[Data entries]
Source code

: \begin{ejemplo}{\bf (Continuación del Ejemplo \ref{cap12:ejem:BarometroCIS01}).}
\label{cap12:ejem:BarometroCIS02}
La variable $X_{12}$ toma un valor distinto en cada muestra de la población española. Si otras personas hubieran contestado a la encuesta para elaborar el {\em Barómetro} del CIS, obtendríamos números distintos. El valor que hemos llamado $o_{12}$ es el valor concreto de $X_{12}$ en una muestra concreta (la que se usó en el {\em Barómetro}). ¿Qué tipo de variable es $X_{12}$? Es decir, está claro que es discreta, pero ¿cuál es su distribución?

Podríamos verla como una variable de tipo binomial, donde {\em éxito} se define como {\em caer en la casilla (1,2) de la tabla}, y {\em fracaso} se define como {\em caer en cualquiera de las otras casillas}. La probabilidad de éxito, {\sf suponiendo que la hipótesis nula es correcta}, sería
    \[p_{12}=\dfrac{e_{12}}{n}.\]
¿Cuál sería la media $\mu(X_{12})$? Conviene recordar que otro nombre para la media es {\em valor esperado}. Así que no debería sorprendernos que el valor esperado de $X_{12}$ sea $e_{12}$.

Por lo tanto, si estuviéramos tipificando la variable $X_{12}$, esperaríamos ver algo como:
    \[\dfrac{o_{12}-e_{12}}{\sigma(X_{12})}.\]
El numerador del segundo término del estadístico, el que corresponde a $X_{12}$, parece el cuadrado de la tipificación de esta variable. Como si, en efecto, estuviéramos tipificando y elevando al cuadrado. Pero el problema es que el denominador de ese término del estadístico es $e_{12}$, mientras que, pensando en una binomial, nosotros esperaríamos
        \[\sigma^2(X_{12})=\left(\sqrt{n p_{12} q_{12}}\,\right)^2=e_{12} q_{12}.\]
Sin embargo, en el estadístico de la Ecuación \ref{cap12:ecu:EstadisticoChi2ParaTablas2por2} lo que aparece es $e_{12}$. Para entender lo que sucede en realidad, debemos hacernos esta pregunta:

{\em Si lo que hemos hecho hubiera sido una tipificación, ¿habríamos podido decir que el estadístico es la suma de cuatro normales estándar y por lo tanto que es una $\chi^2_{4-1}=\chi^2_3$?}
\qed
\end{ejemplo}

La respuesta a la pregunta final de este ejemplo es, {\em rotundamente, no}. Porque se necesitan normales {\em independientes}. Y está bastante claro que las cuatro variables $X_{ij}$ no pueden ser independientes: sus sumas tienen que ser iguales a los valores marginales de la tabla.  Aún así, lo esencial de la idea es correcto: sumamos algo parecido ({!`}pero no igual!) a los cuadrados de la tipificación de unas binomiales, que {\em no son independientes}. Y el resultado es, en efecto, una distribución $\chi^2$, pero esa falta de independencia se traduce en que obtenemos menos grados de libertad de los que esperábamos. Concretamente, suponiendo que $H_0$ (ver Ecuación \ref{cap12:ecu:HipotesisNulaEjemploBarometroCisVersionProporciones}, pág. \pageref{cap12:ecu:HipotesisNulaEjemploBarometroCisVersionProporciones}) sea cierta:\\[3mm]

◆ **Exercise description**: Write the data above out again in full, with every word as given.

◆ **Result of the exercise**:
Source code

: \begin{ejemplo}{\bf (Continuación del Ejemplo \ref{cap12:ejem:BarometroCIS01}).}
\label{cap12:ejem:BarometroCIS02}
La variable $X_{12}$ toma un valor distinto en cada muestra de la población española. Si otras personas hubieran contestado a la encuesta para elaborar el {\em Barómetro} del CIS, obtendríamos números distintos. El valor que hemos llamado $o_{12}$ es el valor concreto de $X_{12}$ en una muestra concreta (la que se usó en el {\em Barómetro}). ¿Qué tipo de variable es $X_{12}$? Es decir, está claro que es discreta, pero ¿cuál es su distribución?

Podríamos verla como una variable de tipo binomial, donde {\em éxito} se define como {\em caer en la casilla (1,2) de la tabla}, y {\em fracaso} se define como {\em caer en cualquiera de las otras casillas}. La probabilidad de éxito, {\sf suponiendo que la hipótesis nula es correcta}, sería
    \[p_{12}=\dfrac{e_{12}}{n}.\]
¿Cuál sería la media $\mu(X_{12})$? Conviene recordar que otro nombre para la media es {\em valor esperado}. Así que no debería sorprendernos que el valor esperado de $X_{12}$ sea $e_{12}$.

Por lo tanto, si estuviéramos tipificando la variable $X_{12}$, esperaríamos ver algo como:
    \[\dfrac{o_{12}-e_{12}}{\sigma(X_{12})}.\]
El numerador del segundo término del estadístico, el que corresponde a $X_{12}$, parece el cuadrado de la tipificación de esta variable. Como si, en efecto, estuviéramos tipificando y elevando al cuadrado. Pero el problema es que el denominador de ese término del estadístico es $e_{12}$, mientras que, pensando en una binomial, nosotros esperaríamos
        \[\sigma^2(X_{12})=\left(\sqrt{n p_{12} q_{12}}\,\right)^2=e_{12} q_{12}.\]
Sin embargo, en el estadístico de la Ecuación \ref{cap12:ecu:EstadisticoChi2ParaTablas2por2} lo que aparece es $e_{12}$. Para entender lo que sucede en realidad, debemos hacernos esta pregunta:

{\em Si lo que hemos hecho hubiera sido una tipificación, ¿habríamos podido decir que el estadístico es la suma de cuatro normales estándar y por lo tanto que es una $\chi^2_{4-1}=\chi^2_3$?}
\qed
\end{ejemplo}

La respuesta a la pregunta final de este ejemplo es, {\em rotundamente, no}. Porque se necesitan normales {\em independientes}. Y está bastante claro que las cuatro variables $X_{ij}$ no pueden ser independientes: sus sumas tienen que ser iguales a los valores marginales de la tabla.  Aún así, lo esencial de la idea es correcto: sumamos algo parecido ({!`}pero no igual!) a los cuadrados de la tipificación de unas binomiales, que {\em no son independientes}. Y el resultado es, en efecto, una distribución $\chi^2$, pero esa falta de independencia se traduce en que obtenemos menos grados de libertad de los que esperábamos. Concretamente, suponiendo que $H_0$ (ver Ecuación \ref{cap12:ecu:HipotesisNulaEjemploBarometroCisVersionProporciones}, pág. \pageref{cap12:ecu:HipotesisNulaEjemploBarometroCisVersionProporciones}) sea cierta:\\[3mm]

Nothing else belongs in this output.